Впоследствии императоры все более убеждались в неудобстве системы трехстепенной зависимости (provincia, dioecesis, praefectura). Необходимость защищать империю сперва от персов (при Юстиниане и Ираклии), потом от арабов, которые отнимали одну область за другой, принудила бросить традиционную систему, объединить в одних лицах и военную и административную власть, и ввести деление на фемы (θέματα = legiones) или военные округи62). Разумеется, что с переменными успехами оружия менялись и центральные пункты этих тем, а вместе — по связи митрополитанской системы в ее основе с административным гражданским строем — поднимался вопрос об удобстве прежней митрополитанской системы и в церковном отношении. Новая гражданская система отразилась и на церковной организации: перемещение гражданских центров повело к перемещению епархий и митрополий. Новая система, конечно, значительно пошатнула старую: старые города обнищали: церковная власть должна была перемещать митрополию в другие города или предоставлять право одному лицу заведовать двумя городами. В параллель такому порядку вещей можно указать на положение дел в России. На Руси три митрополита. Киевский митрополит — величина установившаяся, признанная и в Греции. Затем митрополит московский, собственно говоря случайный,— тот же митрополит киевский, переселившийся, так сказать, на дачу, сначала во Владимир, а потом в Москву. Получилось раздвоение киевской митрополии по требованию исторической русской жизни. Но когда возвысился Петербург, то объявился новый третий митрополит — новгородский и петербургский. Это был не кто иной, как новгородский архиепископ, возвышенный до сана митрополита. Новгородский архиепископ не мог бы иметь первенства, если бы он оставался в Новгороде, который давал митрополиту лишь важный древний титул, а значение, силу власти он имел лишь как митрополит петербургский. Так было и в Византии. Но еще ранее государство позволяло частый произвол в расчленении епархий: хотя церковные уставы и правила высказывались за неизменность церковного строя, однако, как скоро государство делало новую митрополию, и церковь образовывала новый центр, и во вновь открывающихся епархиях получался новый титул. Когда люди начинают тяготеть к Царскому Селу, то трудно заставить их тяготеть к Нарве.

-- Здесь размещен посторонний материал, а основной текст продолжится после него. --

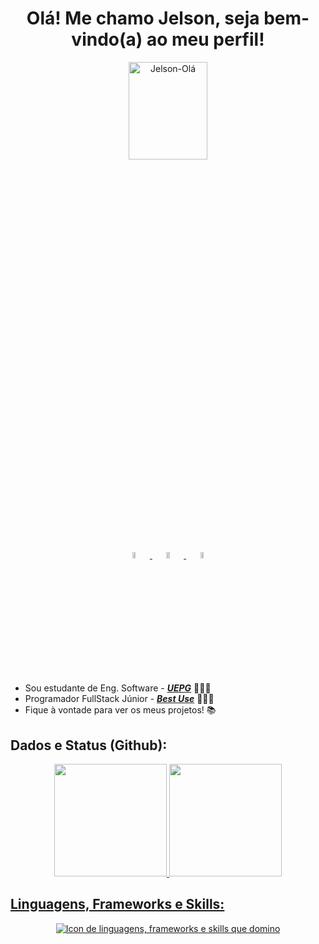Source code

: <h1 align="center">Olá! Me chamo Jelson, seja bem-vindo(a) ao meu perfil!</h1>

<section align="center">
  <img  alt="Jelson-Olá" height="20%" width="50%" src="https://media.discordapp.net/attachments/881675315439611924/882758897700569098/Webp.net-gifmaker.gif?width=453&height=453">
  <br>
 <div>
    <a href="https://www.linkedin.com/in/jelson-rodrigues-53333a229?utm_source=share&utm_campaign=share_via&utm_content=profile&utm_medium=ios_app" target="_blank">
      <img alt="Icon para LinkedIn" height="5%" width="10%" src="https://img.shields.io/badge/LinkedIn-0077B5?style=for-the-badge&logo=linkedin&logoColor=white">
    </a>
    <a href="https://jelson-dev.vercel.app" target="_blank">
      <img alt="Icon para meu website" height="5%" width="10%" src="https://img.shields.io/badge/website-000000?style=for-the-badge&logo=About.me&logoColor=white">
    </a>
    <a href="https://www.instagram.com/rodrigues_jelsonjr" target="_blank">
      <img alt="Icon para meu instagram" height="5%" width="10%" src="https://img.shields.io/badge/Instagram-E4405F?style=for-the-badge&logo=instagram&logoColor=white">
    </a>
  </div>
</section>

  - Sou estudante de Eng. Software - [**_UEPG_**](https://www.uepg.br/) 🧑🏽‍🎓
  - Programador FullStack Júnior - [**_Best Use_**](https://www.bestuse.com.br) 👨🏻‍💻
  - Fique à vontade para ver os meus projetos! 📚

## Dados e Status (Github):
<div align="center">
  <a href="https://github.com/JelsonJr">
  <img height="180em" src="https://github-readme-stats.vercel.app/api?username=JelsonJr&show_icons=true&theme=dracula&include_all_commits=true&count_private=true"/>
  <img height="180em" src="https://github-readme-stats.vercel.app/api/top-langs/?username=JelsonJr&layout=compact&langs_count=7&theme=dracula"/>
</div>

## Linguagens, Frameworks e Skills:
<p align="center">
  <a href="https://jelson-dev.vercel.app" target="_blank">
    <img src="https://skillicons.dev/icons?i=java,kotlin,maven,spring,c,cpp,js,ts,nodejs,react,vue,tailwind,git,github,docker,linux,mongodb,mysql&perline=6" alt="Icon de linguagens, frameworks e skills que domino" />
  </a>
</p>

Вообще вопрос о том, в какое отношение стать к политической основе митрополитанского строя, исторически решался далеко не последовательно. Например, Юстиниан из двух Сирии сделал три, назвав третью Феодориадой, в честь своей супруги, с главным городом Лаодикией, принадлежавшим прежде первой Сирии, но в своем эдикте прямо говорил, что это политическое деление не должно вести к образованию новой [лаодикийскоймитрополии. Но тот же Юстиниан из двух Каппадокий сделал три, и это повело за собой образование новой церковной митрополии (в Каппадокий III с главным городом Мокиссом или Юстинианополем).

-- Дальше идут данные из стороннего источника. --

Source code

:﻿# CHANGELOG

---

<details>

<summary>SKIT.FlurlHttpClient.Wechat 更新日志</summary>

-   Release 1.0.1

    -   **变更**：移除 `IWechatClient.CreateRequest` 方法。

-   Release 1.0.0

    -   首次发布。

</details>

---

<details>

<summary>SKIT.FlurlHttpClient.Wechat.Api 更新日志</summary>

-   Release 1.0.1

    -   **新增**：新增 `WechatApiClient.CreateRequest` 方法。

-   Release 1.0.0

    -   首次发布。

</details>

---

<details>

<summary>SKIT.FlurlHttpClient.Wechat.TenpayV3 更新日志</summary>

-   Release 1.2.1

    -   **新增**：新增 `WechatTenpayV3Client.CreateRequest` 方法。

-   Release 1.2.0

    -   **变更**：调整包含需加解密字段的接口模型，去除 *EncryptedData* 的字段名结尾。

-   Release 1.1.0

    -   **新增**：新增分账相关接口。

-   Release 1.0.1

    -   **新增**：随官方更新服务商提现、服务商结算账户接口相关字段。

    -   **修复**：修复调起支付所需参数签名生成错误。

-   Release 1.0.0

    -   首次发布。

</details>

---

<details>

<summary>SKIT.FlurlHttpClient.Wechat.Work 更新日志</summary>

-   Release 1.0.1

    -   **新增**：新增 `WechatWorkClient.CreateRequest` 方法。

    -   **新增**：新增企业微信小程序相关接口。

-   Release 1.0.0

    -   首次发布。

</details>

Трудно было решить поставленный вопрос принципиально потому, что следствия того или другого решения были радикальные. Удерживать церковное status quo, игнорируя последующие перемены, значило расходиться и с буквой канонов (например, Антиох. пр. 3, Констант. I пр. 3, Халк. пр. 28), в которых политический момент выражен очень ясно, и с самой жизнью, которая — наперекор программам — могла выдвинуть новые центральные пункты. А признать политический момент во всей полноте его значения — значило идти на очень крупные перемены, отзывающиеся разрывом с церковным прошедшим. Например, положение александрийской кафедры вскоре после Халкидонского собора обрисовалось штрихами, недопускаю-щими перетолкования. Когда монофиситы отпали от кафолического общения безнадежно, православная египетская паства осталась невелика и состояла из непостоянных, торговых и пришлых элементов. Если стать на точку зрения политического момента и совершившихся фактов, то приходилось признать александрийский патриархат более не существующим. Александрийский епископ должен был занять теперь очень невидное место в рядах епископов. Пошатнуто также было положение антиохийской и иерусалимской церкви, так что восток после Ираклия, в сущности, ограничивался пределами константинопольского патриархата.

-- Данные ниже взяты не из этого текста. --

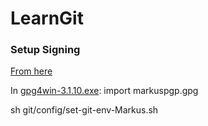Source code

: LearnGit
========

### Setup Signing

[From here](https://jamesmckay.net/2016/02/signing-git-commits-with-gpg-on-windows/)

In [gpg4win-3.1.10.exe](https://www.gpg4win.org/): import markuspgp.gpg

sh git/config/set-git-env-Markus.sh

Но и в послеираклиевский период церковные люди Византии стояли за старый порядок вещей. Это видно из решения вопроса о кипрской церкви на Трулльском соборе (пр. 39). Кипрская церковь, на основаниях, не совсем твердо обоснованных исторически, на III вселенском соборе получила автокефаль-ность. Петр Монг хотел снова подчинить ее Антиохии, но открытие на острове Кипр мощей св. ап. Варнавы остановило это дело. С 649 г. Кипр завоеван был арабами, и в 690 г. император Юстиниан II приказал кипрским христианам выселиться в Геллеспонт. Явился вопрос: какое положение должна теперь занять кипрская церковь? Трулльский собор решил, что кипрский (т. е. константинопольский или новоюстинианопольский митрополит Кипра) епископ Иоанн первенствует в Геллеспонте, рукополагается своими собственными епископами (бывших кафедр на острове Кипре), и сам кизикский епископ (митрополит Геллеспонта) получает хиротонию от проэдра — епископа кипрского и подчинен ему наравне с другими епископами Геллеспонта. Как долго это практиковалось, трудно сказать, так как епископ Константины возвратился в Кипр, когда он снова был отвоеван греческими войсками.
Сила нового исторического течения брала свое и весьма своеобразно. Если мы возвратимся к Халкидонскому собору, то увидим, что митрополиты оказали содействие к разрушению церковных диэцезов: они согласились, чтоб их посвящали в Константинополе, а не в Кесарии, Ефесе и Ираклии. Три экзархата превратились в нуль и остались только титулами. Но если подчиненные экзархам митрополиты охотно содействовали устранению этой высшей инстанции, то теперь подчиненные митрополитам епископы колеблют митрополитанский строй, стараясь изъять себя из-под зависимости от своего митрополита и стать в непосредственные отношения к патриарху константинопольскому. Это стремление к получению титулярной автокефально-сти со стороны епископов понятно: подчинение власти ближайшей они меняли на зависимость от власти отдаленной.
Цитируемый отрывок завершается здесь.